* [How to complete this task]: Reproduce the lines below exactly. Begin with the first, end with the line containing "### [Parenting advices", and leave out the pictures.

(Source records)
● ● ● ● ● ● ●

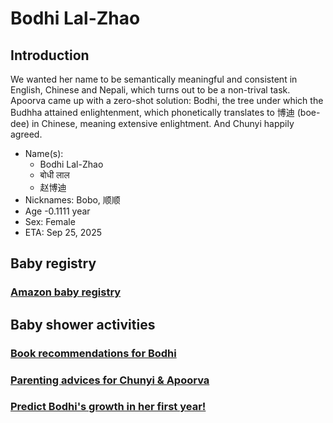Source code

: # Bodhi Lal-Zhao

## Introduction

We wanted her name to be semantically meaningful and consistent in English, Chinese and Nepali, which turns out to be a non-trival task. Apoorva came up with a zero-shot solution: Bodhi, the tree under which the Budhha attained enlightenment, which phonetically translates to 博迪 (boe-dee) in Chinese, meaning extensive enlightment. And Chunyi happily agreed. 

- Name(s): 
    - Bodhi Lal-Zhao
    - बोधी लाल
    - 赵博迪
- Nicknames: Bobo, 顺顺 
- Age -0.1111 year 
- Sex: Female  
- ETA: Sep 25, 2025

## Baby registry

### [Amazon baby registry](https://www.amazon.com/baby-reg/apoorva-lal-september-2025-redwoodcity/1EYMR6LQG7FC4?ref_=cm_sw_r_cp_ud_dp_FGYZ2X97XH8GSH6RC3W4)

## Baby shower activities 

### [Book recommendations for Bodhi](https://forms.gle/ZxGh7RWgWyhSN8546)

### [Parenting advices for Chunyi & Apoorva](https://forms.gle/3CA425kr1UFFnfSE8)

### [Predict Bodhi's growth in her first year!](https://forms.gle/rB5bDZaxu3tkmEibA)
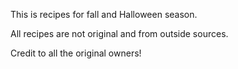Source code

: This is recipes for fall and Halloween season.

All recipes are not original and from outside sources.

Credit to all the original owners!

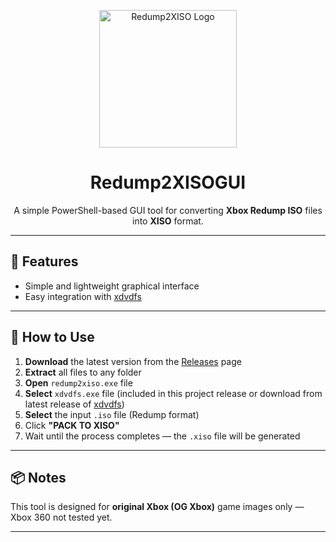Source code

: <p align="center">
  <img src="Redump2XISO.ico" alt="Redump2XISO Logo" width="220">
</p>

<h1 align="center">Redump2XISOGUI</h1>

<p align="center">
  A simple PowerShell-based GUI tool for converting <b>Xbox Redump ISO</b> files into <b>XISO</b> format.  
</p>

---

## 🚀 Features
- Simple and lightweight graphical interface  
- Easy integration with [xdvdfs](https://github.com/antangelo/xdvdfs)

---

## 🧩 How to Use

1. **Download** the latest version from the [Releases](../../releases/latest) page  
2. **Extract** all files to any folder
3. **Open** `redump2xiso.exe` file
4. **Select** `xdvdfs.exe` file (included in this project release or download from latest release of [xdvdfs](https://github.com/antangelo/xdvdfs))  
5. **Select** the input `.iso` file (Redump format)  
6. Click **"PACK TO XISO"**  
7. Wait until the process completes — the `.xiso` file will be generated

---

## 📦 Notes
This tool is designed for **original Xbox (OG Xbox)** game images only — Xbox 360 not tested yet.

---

● ● ● ● ● ● ●

* [Exercise result]:
Source code

: # Bodhi Lal-Zhao

## Introduction

We wanted her name to be semantically meaningful and consistent in English, Chinese and Nepali, which turns out to be a non-trival task. Apoorva came up with a zero-shot solution: Bodhi, the tree under which the Budhha attained enlightenment, which phonetically translates to 博迪 (boe-dee) in Chinese, meaning extensive enlightment. And Chunyi happily agreed. 

- Name(s): 
    - Bodhi Lal-Zhao
    - बोधी लाल
    - 赵博迪
- Nicknames: Bobo, 顺顺 
- Age -0.1111 year 
- Sex: Female  
- ETA: Sep 25, 2025

## Baby registry

### [Amazon baby registry](https://www.amazon.com/baby-reg/apoorva-lal-september-2025-redwoodcity/1EYMR6LQG7FC4?ref_=cm_sw_r_cp_ud_dp_FGYZ2X97XH8GSH6RC3W4)

## Baby shower activities 

### [Book recommendations for Bodhi](https://forms.gle/ZxGh7RWgWyhSN8546)

### [Parenting advices for Chunyi & Apoorva](https://forms.gle/3CA425kr1UFFnfSE8)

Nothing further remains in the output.